The other reason for me to believe them in this particular case: I could have easily be one of them. Not in regards to this band, because I despise them with a passion for many other reasons. But if for instance in the 1990s one of the Roxette crew would have invited teenage me and other fans to an after-show party: I probably would have gone. If in the last decade any of Frank Turner’s crew would have invited me and other fans to an after-show party: I would have gone. And at this party I would have expected to be treated with some basic decency. Like I try to treat everyone I met as well. I don’t want live in a world where this expectation is considered naive, because in the particular case of music gigs it’s considered a know fact that it’s “sex, drugs & rock’n’roll, baby”. Or let me rephrase that: If whatever happens at an after-show party happens with consent, fine. If those fans want to do drugs and have sex with the lead singer of a rock’n’roll band, good for them. Though I still think there always is a huge power imbalance between an artist and a fan. And if the big huge famous artist were a decent human being, I’d expect them to make extra sure that everything happens with consent. And that starts with their choice of drinks, drugs and everything else.

But speaking for myself: if a younger me had ever got stuck in an uncomfortable situation with any artist I fangirl over, I’m not sure I would have found the courage and mental state to remove myself from that situation at the time. And I’m not even talking only about sexual advances; there are so many other ways to make someone uncomfortable. I’ve talked about these current allegations with a woman my age, whom I don’t know that well (yet) and she was adamant that she always would have left that situation easily. But I’m not so sure about 20-something me. Even 48-years old me sometimes has a hard time standing up for herself in much less dangerous situations. And that’s why I stand with every girl/woman who might not have the strength to say no at the right moment. If they even had a chance to say no at all.

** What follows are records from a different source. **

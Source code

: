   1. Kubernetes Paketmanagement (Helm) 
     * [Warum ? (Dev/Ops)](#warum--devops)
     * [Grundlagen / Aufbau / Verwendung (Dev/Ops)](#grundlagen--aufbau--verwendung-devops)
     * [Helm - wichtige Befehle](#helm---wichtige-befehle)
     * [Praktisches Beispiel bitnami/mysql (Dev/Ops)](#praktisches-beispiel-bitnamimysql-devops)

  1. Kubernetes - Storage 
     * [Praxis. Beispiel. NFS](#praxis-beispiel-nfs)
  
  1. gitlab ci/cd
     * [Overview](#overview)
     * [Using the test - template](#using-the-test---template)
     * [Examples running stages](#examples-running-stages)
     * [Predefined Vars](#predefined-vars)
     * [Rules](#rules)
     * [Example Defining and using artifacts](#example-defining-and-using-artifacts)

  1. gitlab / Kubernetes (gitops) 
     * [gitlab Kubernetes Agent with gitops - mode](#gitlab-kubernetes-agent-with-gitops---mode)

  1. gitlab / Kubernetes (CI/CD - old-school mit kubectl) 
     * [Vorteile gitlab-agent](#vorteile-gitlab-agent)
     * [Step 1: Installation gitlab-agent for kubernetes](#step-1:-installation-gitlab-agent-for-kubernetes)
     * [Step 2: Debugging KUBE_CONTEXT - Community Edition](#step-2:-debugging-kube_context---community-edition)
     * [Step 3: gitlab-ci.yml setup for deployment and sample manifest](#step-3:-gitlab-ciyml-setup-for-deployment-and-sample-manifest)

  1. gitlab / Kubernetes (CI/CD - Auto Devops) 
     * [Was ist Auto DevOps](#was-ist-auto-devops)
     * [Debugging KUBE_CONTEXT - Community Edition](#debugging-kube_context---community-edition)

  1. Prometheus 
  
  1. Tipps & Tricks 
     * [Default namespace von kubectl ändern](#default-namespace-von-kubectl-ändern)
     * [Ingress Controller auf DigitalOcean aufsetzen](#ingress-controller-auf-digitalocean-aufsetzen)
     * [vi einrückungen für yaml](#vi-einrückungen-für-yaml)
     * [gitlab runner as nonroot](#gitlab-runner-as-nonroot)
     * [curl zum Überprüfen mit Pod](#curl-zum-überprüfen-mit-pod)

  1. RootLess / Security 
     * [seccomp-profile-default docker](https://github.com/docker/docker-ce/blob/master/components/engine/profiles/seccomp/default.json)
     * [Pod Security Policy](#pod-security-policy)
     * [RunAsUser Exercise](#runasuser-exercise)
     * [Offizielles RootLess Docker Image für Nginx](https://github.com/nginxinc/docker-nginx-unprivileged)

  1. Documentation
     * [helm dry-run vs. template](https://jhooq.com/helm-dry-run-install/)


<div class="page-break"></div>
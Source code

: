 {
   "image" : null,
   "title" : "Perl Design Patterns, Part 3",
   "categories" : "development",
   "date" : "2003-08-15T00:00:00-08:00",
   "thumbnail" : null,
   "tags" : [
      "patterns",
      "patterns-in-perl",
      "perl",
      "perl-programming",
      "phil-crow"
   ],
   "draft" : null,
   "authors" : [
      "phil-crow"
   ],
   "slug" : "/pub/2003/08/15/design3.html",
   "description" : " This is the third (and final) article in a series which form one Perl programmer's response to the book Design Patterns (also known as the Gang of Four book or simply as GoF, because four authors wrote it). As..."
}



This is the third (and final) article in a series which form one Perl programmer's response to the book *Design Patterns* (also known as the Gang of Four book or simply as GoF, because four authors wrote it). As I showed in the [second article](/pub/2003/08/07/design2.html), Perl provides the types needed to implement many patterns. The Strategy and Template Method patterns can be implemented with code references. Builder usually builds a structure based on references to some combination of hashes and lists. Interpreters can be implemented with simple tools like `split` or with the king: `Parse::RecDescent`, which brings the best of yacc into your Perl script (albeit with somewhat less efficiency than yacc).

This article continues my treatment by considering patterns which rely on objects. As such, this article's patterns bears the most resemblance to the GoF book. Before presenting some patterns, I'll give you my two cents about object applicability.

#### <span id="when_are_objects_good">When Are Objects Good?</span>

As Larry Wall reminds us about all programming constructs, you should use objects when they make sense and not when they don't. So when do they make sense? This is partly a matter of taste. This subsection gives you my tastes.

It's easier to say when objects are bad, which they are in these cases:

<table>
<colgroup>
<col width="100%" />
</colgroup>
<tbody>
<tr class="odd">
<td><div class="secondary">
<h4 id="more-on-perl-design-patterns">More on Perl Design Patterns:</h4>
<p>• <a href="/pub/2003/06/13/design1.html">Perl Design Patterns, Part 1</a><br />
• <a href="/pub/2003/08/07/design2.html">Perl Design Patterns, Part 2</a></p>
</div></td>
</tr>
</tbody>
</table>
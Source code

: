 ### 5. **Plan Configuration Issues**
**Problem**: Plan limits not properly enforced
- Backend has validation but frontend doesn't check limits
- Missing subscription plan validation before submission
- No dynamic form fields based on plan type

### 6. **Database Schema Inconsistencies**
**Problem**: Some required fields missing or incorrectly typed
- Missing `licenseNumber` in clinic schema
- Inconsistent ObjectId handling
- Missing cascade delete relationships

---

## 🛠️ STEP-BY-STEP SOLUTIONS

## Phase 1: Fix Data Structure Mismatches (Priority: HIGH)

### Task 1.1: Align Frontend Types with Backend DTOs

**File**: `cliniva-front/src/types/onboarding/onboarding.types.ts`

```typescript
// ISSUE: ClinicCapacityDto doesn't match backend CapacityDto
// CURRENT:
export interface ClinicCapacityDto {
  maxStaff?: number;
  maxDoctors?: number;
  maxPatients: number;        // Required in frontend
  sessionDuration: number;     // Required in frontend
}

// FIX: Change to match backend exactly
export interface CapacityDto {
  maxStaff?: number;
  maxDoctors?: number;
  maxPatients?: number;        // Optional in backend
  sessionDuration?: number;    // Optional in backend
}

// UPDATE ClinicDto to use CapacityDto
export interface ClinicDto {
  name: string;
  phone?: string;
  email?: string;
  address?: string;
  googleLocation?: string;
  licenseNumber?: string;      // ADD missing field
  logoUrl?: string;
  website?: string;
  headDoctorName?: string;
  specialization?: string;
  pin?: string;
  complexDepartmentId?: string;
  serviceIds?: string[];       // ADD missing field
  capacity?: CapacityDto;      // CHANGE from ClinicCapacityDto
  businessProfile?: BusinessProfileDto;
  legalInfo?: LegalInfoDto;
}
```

I’ll spare you the further debris of thoughts and emotions this has brought up for me: less about the allegations and all, more about the fact that I sometimes still have such a hard time to stand up for myself in all kinds of situations. But also thoughts about how to shake off the misogynistic views I notice in myself and which I don’t like about myself. It’s so easy to blame this society I was raised in, but now that I notice them, it’s up to me to work against them, right? This post also is an attempt at that.

To end this rather morose post on a more relaxing note: here is another photo from the way down Stac Pollaidh last week:

And now I’ll go back to reading easy-to-digest contemporary romance and/or WWII romance set on Scottish Isles to fill my mind with happier thoughts.